_The task_
The following data has a line with "Congratulations, you have" and a line with "Discuss Hyper Bot". Write out exactly those lines and all the lines between them.

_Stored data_
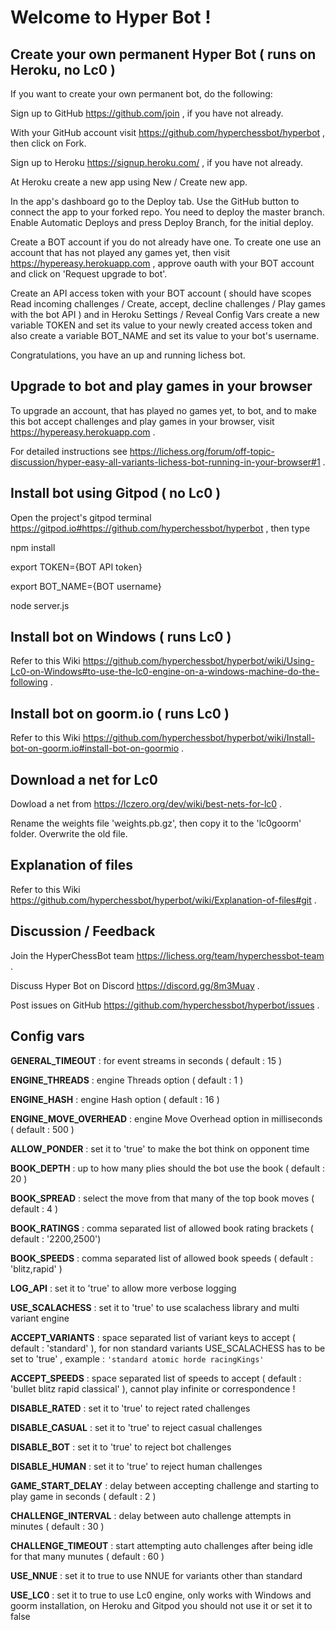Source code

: # Welcome to Hyper Bot !
## Create your own permanent Hyper Bot ( runs on Heroku, no Lc0 )
If you want to create your own permanent bot, do the following:  
  
Sign up to GitHub https://github.com/join , if you have not already.  
  
With your GitHub account visit https://github.com/hyperchessbot/hyperbot , then click on Fork.  
  
Sign up to Heroku https://signup.heroku.com/ , if you have not already.  
  
At Heroku create a new app using New / Create new app.  
  
In the app's dashboard go to the Deploy tab. Use the GitHub button to connect the app to your forked repo. You need to deploy the master branch. Enable Automatic Deploys and press Deploy Branch, for the initial deploy.  
  
Create a BOT account if you do not already have one. To create one use an account that has not played any games yet, then visit https://hypereasy.herokuapp.com , approve oauth with your BOT account and click on 'Request upgrade to bot'.  
  
Create an API access token with your BOT account ( should have scopes Read incoming challenges / Create, accept, decline challenges / Play games with the bot API ) and in Heroku Settings / Reveal Config Vars create a new variable TOKEN and set its value to your newly created access token and also create a variable BOT_NAME and set its value to your bot's username.  
  
Congratulations, you have an up and running lichess bot.
## Upgrade to bot and play games in your browser
To upgrade an account, that has played no games yet, to bot, and to make this bot accept challenges and play games in your browser, visit https://hypereasy.herokuapp.com .  
  
For detailed instructions see https://lichess.org/forum/off-topic-discussion/hyper-easy-all-variants-lichess-bot-running-in-your-browser#1 .
## Install bot using Gitpod ( no Lc0 )
Open the project's gitpod terminal https://gitpod.io#https://github.com/hyperchessbot/hyperbot , then type  
  
npm install  
  
export TOKEN={BOT API token}  
  
export BOT_NAME={BOT username}  
  
node server.js
## Install bot on Windows ( runs Lc0 )
Refer to this Wiki https://github.com/hyperchessbot/hyperbot/wiki/Using-Lc0-on-Windows#to-use-the-lc0-engine-on-a-windows-machine-do-the-following .
## Install bot on goorm.io ( runs Lc0 )
Refer to this Wiki https://github.com/hyperchessbot/hyperbot/wiki/Install-bot-on-goorm.io#install-bot-on-goormio .
## Download a net for Lc0
Dowload a net from https://lczero.org/dev/wiki/best-nets-for-lc0 .  
  
Rename the weights file 'weights.pb.gz', then copy it to the 'lc0goorm' folder. Overwrite the old file.
## Explanation of files
Refer to this Wiki https://github.com/hyperchessbot/hyperbot/wiki/Explanation-of-files#git .
## Discussion / Feedback
Join the HyperChessBot team https://lichess.org/team/hyperchessbot-team .  
  
Discuss Hyper Bot on Discord https://discord.gg/8m3Muay .  
  
Post issues on GitHub https://github.com/hyperchessbot/hyperbot/issues .
## Config vars
**GENERAL_TIMEOUT** : for event streams in seconds ( default : 15 )  
  
**ENGINE_THREADS** : engine Threads option ( default : 1 )  
  
**ENGINE_HASH** : engine Hash option ( default : 16 )  
  
**ENGINE_MOVE_OVERHEAD** : engine Move Overhead option in milliseconds ( default : 500 )  
  
**ALLOW_PONDER** : set it to 'true' to make the bot think on opponent time  
  
**BOOK_DEPTH** : up to how many plies should the bot use the book ( default : 20 )  
  
**BOOK_SPREAD** : select the move from that many of the top book moves ( default : 4 )  
  
**BOOK_RATINGS** : comma separated list of allowed book rating brackets ( default : '2200,2500')  
  
**BOOK_SPEEDS** : comma separated list of allowed book speeds ( default : 'blitz,rapid' )  
  
**LOG_API** : set it to 'true' to allow more verbose logging  
  
**USE_SCALACHESS** : set it to 'true' to use scalachess library and multi variant engine  
  
**ACCEPT_VARIANTS** : space separated list of variant keys to accept ( default : 'standard' ), for non standard variants USE_SCALACHESS has to be set to 'true' , example : `'standard atomic horde racingKings'`  
  
**ACCEPT_SPEEDS** : space separated list of speeds to accept ( default : 'bullet blitz rapid classical' ), cannot play infinite or correspondence !  
  
**DISABLE_RATED** : set it to 'true' to reject rated challenges  
  
**DISABLE_CASUAL** : set it to 'true' to reject casual challenges  
  
**DISABLE_BOT** : set it to 'true' to reject bot challenges  
  
**DISABLE_HUMAN** : set it to 'true' to reject human challenges  
  
**GAME_START_DELAY** : delay between accepting challenge and starting to play game in seconds ( default : 2 )  
  
**CHALLENGE_INTERVAL** : delay between auto challenge attempts in minutes ( default : 30 )  
  
**CHALLENGE_TIMEOUT** : start attempting auto challenges after being idle for that many munutes ( default : 60 )  
  
**USE_NNUE** : set it to true to use NNUE for variants other than standard  
  
**USE_LC0** : set it to true to use Lc0 engine, only works with Windows and goorm installation, on Heroku and Gitpod you should not use it or set it to false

_Task response_
Congratulations, you have an up and running lichess bot.
## Upgrade to bot and play games in your browser
To upgrade an account, that has played no games yet, to bot, and to make this bot accept challenges and play games in your browser, visit https://hypereasy.herokuapp.com .  
  
For detailed instructions see https://lichess.org/forum/off-topic-discussion/hyper-easy-all-variants-lichess-bot-running-in-your-browser#1 .
## Install bot using Gitpod ( no Lc0 )
Open the project's gitpod terminal https://gitpod.io#https://github.com/hyperchessbot/hyperbot , then type  
  
npm install  
  
export TOKEN={BOT API token}  
  
export BOT_NAME={BOT username}  
  
node server.js
## Install bot on Windows ( runs Lc0 )
Refer to this Wiki https://github.com/hyperchessbot/hyperbot/wiki/Using-Lc0-on-Windows#to-use-the-lc0-engine-on-a-windows-machine-do-the-following .
## Install bot on goorm.io ( runs Lc0 )
Refer to this Wiki https://github.com/hyperchessbot/hyperbot/wiki/Install-bot-on-goorm.io#install-bot-on-goormio .
## Download a net for Lc0
Dowload a net from https://lczero.org/dev/wiki/best-nets-for-lc0 .  
  
Rename the weights file 'weights.pb.gz', then copy it to the 'lc0goorm' folder. Overwrite the old file.
## Explanation of files
Refer to this Wiki https://github.com/hyperchessbot/hyperbot/wiki/Explanation-of-files#git .
## Discussion / Feedback
Join the HyperChessBot team https://lichess.org/team/hyperchessbot-team .  
  
Discuss Hyper Bot on Discord https://discord.gg/8m3Muay .  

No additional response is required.